I too enjoyed Fred's show and visited the "Museum" a number of times many years ago when I had a membership. I recall a trip up into the U.P. we struck up a conversation with a local in between fishin trips and he asked us if we knew French Toast since we were from down state...We all kinda looked at each other thinkin he was a bit wacky until as we listened to him tell about bear hunts with French Toast we realized he was talkin about Fred Trost and was takin a jab at em LOL. I met Fred a handful of times at the museum and he was always friendly, talkative and willing to just chat openly about how the huntin or fishing was going. I had no idea he'd been ill. Sad day, if the age I heard is correct (61) that's a shame to lose him so young. I lost my dad at 59 it was sudden and if it had to be I'm glad he didn't suffer. Fred's family has been hurting for a long time it sounds and now Fred isn't suffering. Rest in Peace Fred, you've reached the Great Spirit of the Woods.


----------



## Ninja (Feb 20, 2005)

Steve said:


> Truely a sad day. I can quite honestly say that this website would not exist if it were not for Fred


RIP Fred....and thank you for giving Steve the inspiration to create this GREAT forum for all of us.


----------



## Natlight (Feb 6, 2004)

http://www.michigan-sportsman.com/forum/showthread.php?t=192991&highlight=fred+trost


----------



## William H Bonney (Jan 14, 2003)

Maybe we could turn this thread into a " sympathy card" or something?? Print it off and send it to the family. Or start a new thread and try to have everyone from the site,, "sign it". I think that would be nice for the family to know that while a lot of outdoors people didn't agree with him,, we did "respect" him and realize what he did for the MI outdoors.


----------



## archerjustin (Oct 22, 2006)

CUB44 said:


> I am truly saddened by this. I grew up watching Fred on Thursday nights. I for one will surely miss him,as I have missed his show.

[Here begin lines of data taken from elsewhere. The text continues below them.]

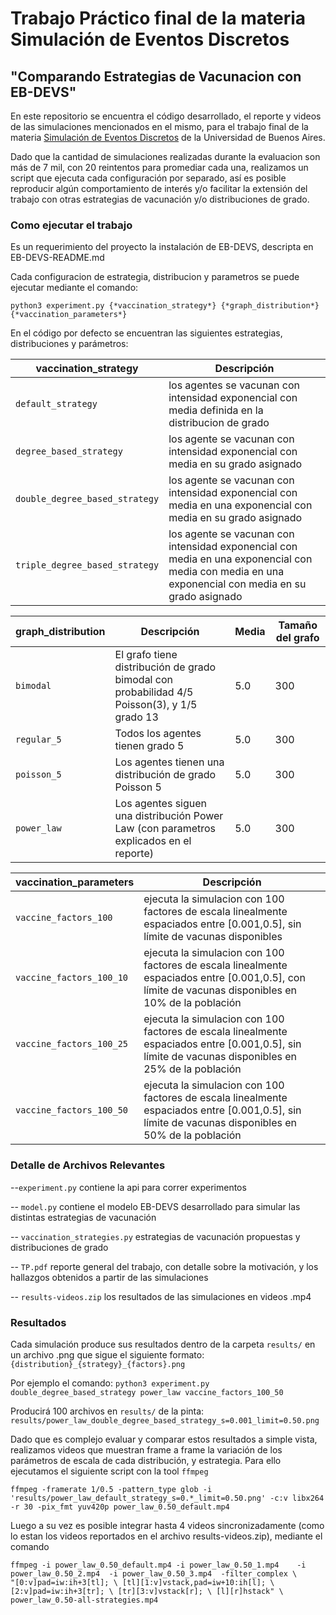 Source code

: # Trabajo Práctico final de la materia Simulación de Eventos Discretos 
## "Comparando Estrategias de Vacunacion con EB-DEVS"

En este repositorio se encuentra el código desarrollado, el reporte y videos de las simulaciones mencionados en el mismo, para el trabajo final de la materia [Simulación de Eventos Discretos](https://modsimu.exp.dc.uba.ar/sed/index.php) de la Universidad de Buenos Aires.

Dado que la cantidad de simulaciones realizadas durante la evaluacion son más de 7 mil, con 20 reintentos para promediar cada una, realizamos un script que ejecuta cada configuración por separado, así es posible reproducir algún comportamiento de interés y/o facilitar la extensión del trabajo con otras estrategias de vacunación y/o distribuciones de grado. 

### Como ejecutar el trabajo

Es un requerimiento del proyecto la instalación de EB-DEVS, descripta en EB-DEVS-README.md

Cada configuracion de estrategia, distribucion y parametros se puede ejecutar mediante el comando:

`python3 experiment.py {*vaccination_strategy*} {*graph_distribution*} {*vaccination_parameters*}`

En el código por defecto se encuentran las siguientes estrategias, distribuciones y parámetros:

|vaccination_strategy | Descripción|
| ----------- | ----------- |
| `default_strategy` | los agentes se vacunan con intensidad exponencial con media definida en la distribucion de grado |
| `degree_based_strategy` | los agente se vacunan con intensidad exponencial con media en su grado asignado |
| `double_degree_based_strategy` | los agente se vacunan con intensidad exponencial con media en una exponencial con media en su grado asignado |
| `triple_degree_based_strategy` | los agente se vacunan con intensidad exponencial con media en una exponencial con media con media en una exponencial con media en su grado asignado |



|graph_distribution | Descripción| Media | Tamaño del grafo |
| ----------- | ----------- | ----------- | ----------- |
| `bimodal` | El grafo tiene distribución de grado bimodal con probabilidad 4/5 Poisson(3), y 1/5 grado 13 | 5.0 | 300 | 
| `regular_5` | Todos los agentes tienen grado 5 | 5.0 | 300 |
| `poisson_5` | Los agentes tienen una distribución de grado Poisson 5 | 5.0 | 300 | 
| `power_law` | Los agentes siguen una distribución Power Law (con parametros explicados en el reporte)| 5.0 | 300 |



|vaccination_parameters | Descripción|
| ----------- | ----------- |
| `vaccine_factors_100` | ejecuta la simulacion con 100 factores de escala linealmente espaciados entre [0.001,0.5], sin límite de vacunas disponibles |
| `vaccine_factors_100_10` | ejecuta la simulacion con 100 factores de escala linealmente espaciados entre [0.001,0.5], con límite de vacunas disponibles en 10% de la población |
| `vaccine_factors_100_25` | ejecuta la simulacion con 100 factores de escala linealmente espaciados entre [0.001,0.5], sin límite de vacunas disponibles en 25% de la población |
| `vaccine_factors_100_50` | ejecuta la simulacion con 100 factores de escala linealmente espaciados entre [0.001,0.5], sin límite de vacunas disponibles en 50% de la población |

### Detalle de Archivos Relevantes

--`experiment.py` contiene la api para correr experimentos

-- `model.py`  contiene el modelo EB-DEVS desarrollado para simular las distintas estrategias de vacunación

-- `vaccination_strategies.py` estrategias de vacunación propuestas y distribuciones de grado

-- `TP.pdf` reporte general del trabajo, con detalle sobre la motivación, y los hallazgos obtenidos a partir de las simulaciones 

-- `results-videos.zip` los resultados de las simulaciones en videos .mp4 


### Resultados
Cada simulación produce sus resultados dentro de la carpeta `results/` en un archivo .png que sigue el siguiente formato:
  `{distribution}_{strategy}_{factors}.png`


Por ejemplo el comando:
  `python3 experiment.py double_degree_based_strategy power_law vaccine_factors_100_50`

Producirá 100 archivos en `results/` de la pinta:
  `results/power_law_double_degree_based_strategy_s=0.001_limit=0.50.png`

Dado que es complejo evaluar y comparar estos resultados a simple vista, realizamos videos que muestran frame a frame la variación de los parámetros de escala de cada distribución, y estrategia. Para ello ejecutamos el siguiente script con la tool `ffmpeg`

`ffmpeg -framerate 1/0.5 -pattern_type glob -i 'results/power_law_default_strategy_s=0.*_limit=0.50.png' -c:v libx264 -r 30 -pix_fmt yuv420p power_law_0.50_default.mp4`

Luego a su vez es posible integrar hasta 4 videos sincronizadamente (como lo estan los videos reportados en el archivo results-videos.zip), mediante el comando 

`ffmpeg -i power_law_0.50_default.mp4 -i power_law_0.50_1.mp4    -i power_law_0.50_2.mp4  -i power_law_0.50_3.mp4  -filter_complex \                                   
"[0:v]pad=iw:ih+3[tl]; \
 [tl][1:v]vstack,pad=iw+10:ih[l]; \
 [2:v]pad=iw:ih+3[tr]; \
 [tr][3:v]vstack[r]; \
 [l][r]hstack" \
power_law_0.50-all-strategies.mp4`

I couldn't have said it better myself. My thoughts exactly.


----------



## res (Nov 22, 2006)

As I stated in another thread, I still laugh when I think about the helgramite episode. I was waiting for his hand to get bit when he was showing us how to get snapping turtles out from under a mud bank, and I thought for sure Zach was going to cover him with chilli and flys when he told Zach the chili he was eating was made with 5 year old venison from the freezer. My sympathy to the family. Though the loss is painful, I am glad his pain is over. Rick


----------



## ishot3bucks (Dec 30, 2006)

Very entertaining...and has contibuted to every type of hunting in Michigan! He will always be remembered!! His family should be proud of what Fred did for hunting and fishing in the State of Michigan!


----------



## Ferris_StateHunter (Apr 24, 2006)

I think its well agreed that thursday nights were set aside for the show... It was definately a time when most of us would watch and learn something new. Especially when we were younger. Rest In Peace fred...


----------



## jacktownhooker (Apr 7, 2007)

tears come down my eyes as i read all the posts, and im a big macho man! everything that has been said and expressed is true of fred. im glad theres a family of sportsman that i can relate to and each other. i feel at home with sportsman and fred was a leader, and no one ever agrees with a leader 100% fred trost made me feel that its allright to ice fish! allright to spend weekends chasing all the species of fish , its allright to hunt every game animal ,and sit for hours in a tree , its allright to cook and enjoy this lifestyle to fight for your rights to maybe go to law school also?lol and even mess up as we all do! especially when no one else around you seems to know its allright! noone in my family lived like this, they went to the country club! i felt like the odd person! fred made it allright! NATURE IS TRUTH! it does not lie and is the same now as it was in the beginning! FRED TROST was a great representative of the truth and the truth has set him free!! sadly! thank you fred , and may gods peace be on the family !


----------



## Steve (Jan 15, 2000)

As a sign of respect our forums will be offline from 8-9pm tomorrow night (Thursday night) during Fred's old time slot.


----------



## michigandeerslayer (Oct 24, 2004)

Steve said:


> As a sign of respect our forums will be offline from 8-9pm tomorrow night (Thursday night) during Fred's old time slot.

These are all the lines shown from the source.